Abstract

Abstract OBJECTIVES To assess the predictive role of quantitative MRI parameters from DTI, dynamic susceptibility contrast (DSC), and dynamic contrast-enhanced (DCE) imaging in determining the epidermal growth factor receptor (EGFR) amplification and telomerase reverse transcriptase promoter (TERTp) mutation status of isocitrate dehydrogenase-wildtype (IDHwt) lower-grade gliomas (LGGs).

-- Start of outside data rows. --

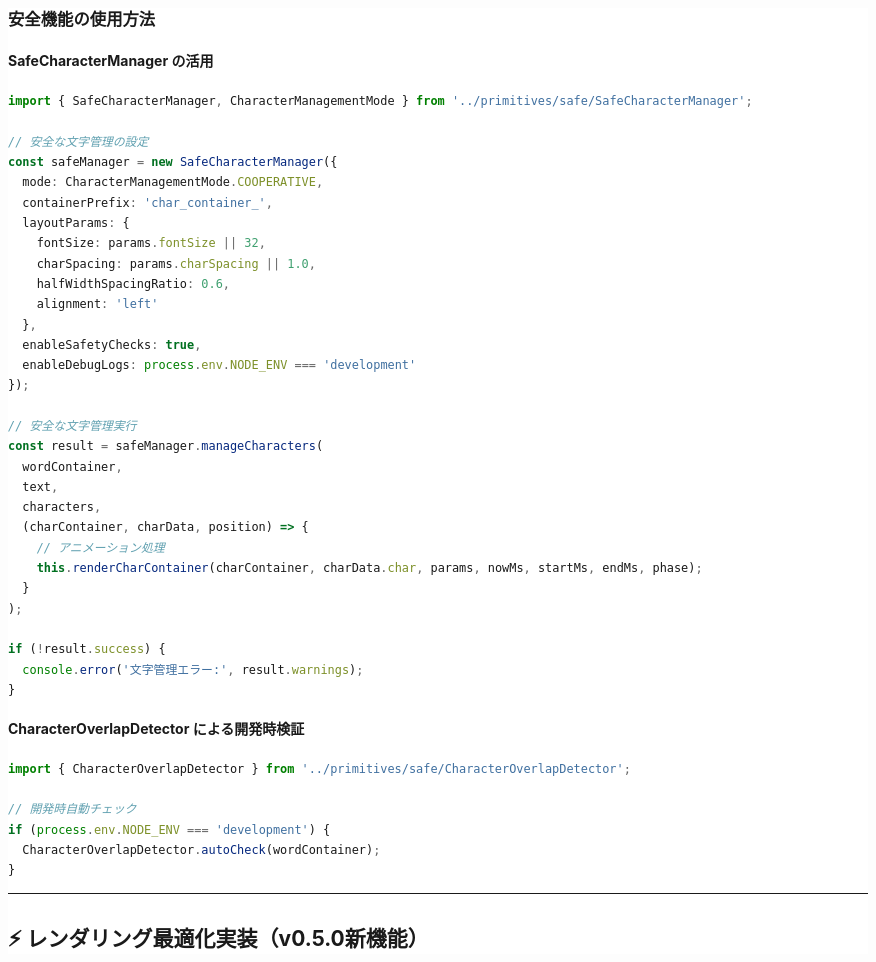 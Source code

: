 ### 安全機能の使用方法

#### SafeCharacterManager の活用

```typescript
import { SafeCharacterManager, CharacterManagementMode } from '../primitives/safe/SafeCharacterManager';

// 安全な文字管理の設定
const safeManager = new SafeCharacterManager({
  mode: CharacterManagementMode.COOPERATIVE,
  containerPrefix: 'char_container_',
  layoutParams: {
    fontSize: params.fontSize || 32,
    charSpacing: params.charSpacing || 1.0,
    halfWidthSpacingRatio: 0.6,
    alignment: 'left'
  },
  enableSafetyChecks: true,
  enableDebugLogs: process.env.NODE_ENV === 'development'
});

// 安全な文字管理実行
const result = safeManager.manageCharacters(
  wordContainer,
  text,
  characters,
  (charContainer, charData, position) => {
    // アニメーション処理
    this.renderCharContainer(charContainer, charData.char, params, nowMs, startMs, endMs, phase);
  }
);

if (!result.success) {
  console.error('文字管理エラー:', result.warnings);
}
```

#### CharacterOverlapDetector による開発時検証

```typescript
import { CharacterOverlapDetector } from '../primitives/safe/CharacterOverlapDetector';

// 開発時自動チェック
if (process.env.NODE_ENV === 'development') {
  CharacterOverlapDetector.autoCheck(wordContainer);
}
```

---

## ⚡ レンダリング最適化実装（v0.5.0新機能）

METHODS A total of 49 patients with IDHwt LGGs with either known EGFR amplification (39 EGFR non-amplified, 10 EGFR-amplified) or TERTp mutation (19 TERTp wildtype, 21 TERTp mutant) statuses underwent preoperative MRI. The mean apparent diffusion coefficient (ADC), fractional anisotropy (FA), normalized cerebral blood volume (nCBV), normalized cerebral blood flow (nCBF), volume transfer constant (Ktrans), rate transfer coefficient (Kep), extravascular extracellular volume fraction (Ve), and plasma volume fraction (Vp) values were assessed. Univariate and multivariate logistic regression models were constructed to predict EGFR amplification and TERTp status. RESULTS EGFR-amplified tumors showed lower mean ADC values than EGFR non-amplified tumors (p = 0.019). Mean ADC was an independent predictor of EGFR amplification, with an AUC of 0.75. TERTp mutant tumors showed higher mean nCBV (p = 0.020), higher mean nCBF (p = 0.017), and higher mean Vp (p = 0.002) than TERTp wildtype tumors. With multivariate logistic regression, mean Vp was the only independent predictor of TERTp mutation status, with an AUC of 0.85. CONCLUSION Lower ADC values may be a useful marker for the prediction of EGFR amplification, whereas higher Vp values may be a useful marker for the prediction of the TERTp mutation status of IDHwt LGGs.